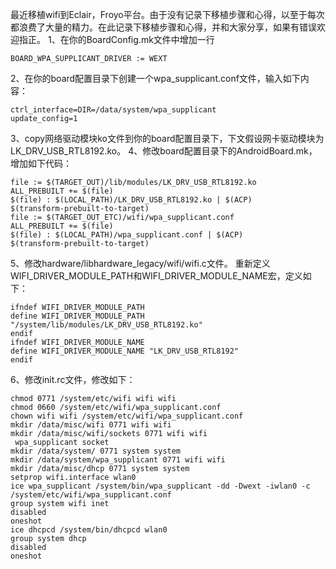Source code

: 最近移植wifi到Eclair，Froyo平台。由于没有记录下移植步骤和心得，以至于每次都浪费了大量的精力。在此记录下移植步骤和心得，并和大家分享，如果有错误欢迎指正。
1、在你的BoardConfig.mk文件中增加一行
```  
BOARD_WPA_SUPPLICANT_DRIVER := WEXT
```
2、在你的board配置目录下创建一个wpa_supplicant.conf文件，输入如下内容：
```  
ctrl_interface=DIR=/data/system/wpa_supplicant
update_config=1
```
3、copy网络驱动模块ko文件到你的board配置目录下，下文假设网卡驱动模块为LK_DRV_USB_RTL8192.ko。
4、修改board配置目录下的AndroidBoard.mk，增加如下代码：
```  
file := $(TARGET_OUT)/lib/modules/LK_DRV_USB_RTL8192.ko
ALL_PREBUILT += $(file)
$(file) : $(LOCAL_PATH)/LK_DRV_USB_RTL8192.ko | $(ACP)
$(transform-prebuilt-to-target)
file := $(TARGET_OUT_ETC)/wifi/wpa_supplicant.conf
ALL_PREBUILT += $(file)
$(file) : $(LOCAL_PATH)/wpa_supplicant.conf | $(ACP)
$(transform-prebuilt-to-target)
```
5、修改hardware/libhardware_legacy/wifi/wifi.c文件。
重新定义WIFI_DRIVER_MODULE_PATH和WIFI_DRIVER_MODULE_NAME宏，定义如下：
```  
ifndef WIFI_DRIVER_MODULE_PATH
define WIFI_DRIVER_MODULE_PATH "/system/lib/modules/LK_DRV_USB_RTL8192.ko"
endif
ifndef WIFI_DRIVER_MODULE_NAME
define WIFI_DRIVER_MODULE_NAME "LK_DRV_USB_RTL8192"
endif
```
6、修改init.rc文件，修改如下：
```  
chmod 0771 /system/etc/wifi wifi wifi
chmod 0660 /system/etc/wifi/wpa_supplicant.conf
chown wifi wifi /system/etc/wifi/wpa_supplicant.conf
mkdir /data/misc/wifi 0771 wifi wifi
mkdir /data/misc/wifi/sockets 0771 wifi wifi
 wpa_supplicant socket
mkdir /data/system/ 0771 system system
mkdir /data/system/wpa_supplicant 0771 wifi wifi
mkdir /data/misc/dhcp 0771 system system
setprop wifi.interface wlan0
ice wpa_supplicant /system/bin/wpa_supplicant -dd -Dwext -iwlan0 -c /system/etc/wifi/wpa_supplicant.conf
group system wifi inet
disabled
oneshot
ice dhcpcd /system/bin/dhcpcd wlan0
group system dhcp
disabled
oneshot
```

○ ○ ○ ○

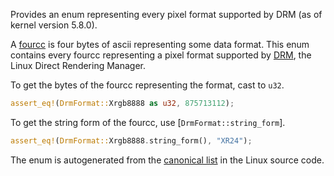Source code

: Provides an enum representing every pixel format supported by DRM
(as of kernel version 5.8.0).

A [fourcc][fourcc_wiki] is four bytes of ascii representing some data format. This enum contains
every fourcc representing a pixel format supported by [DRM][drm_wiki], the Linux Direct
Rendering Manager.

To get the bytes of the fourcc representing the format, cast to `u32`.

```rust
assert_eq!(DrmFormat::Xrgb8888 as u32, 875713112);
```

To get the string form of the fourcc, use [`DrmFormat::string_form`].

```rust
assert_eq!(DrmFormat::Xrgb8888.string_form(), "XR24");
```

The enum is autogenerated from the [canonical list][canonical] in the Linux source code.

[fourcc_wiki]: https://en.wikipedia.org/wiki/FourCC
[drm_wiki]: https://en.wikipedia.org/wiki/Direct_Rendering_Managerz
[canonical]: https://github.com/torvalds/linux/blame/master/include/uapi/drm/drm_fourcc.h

○ ○ ○ ○

Work required ->
Look through the records and copy every line that has the word "misc".

Solution to this exercise ->
mkdir /data/misc/wifi 0771 wifi wifi
mkdir /data/misc/wifi/sockets 0771 wifi wifi
mkdir /data/misc/dhcp 0771 system system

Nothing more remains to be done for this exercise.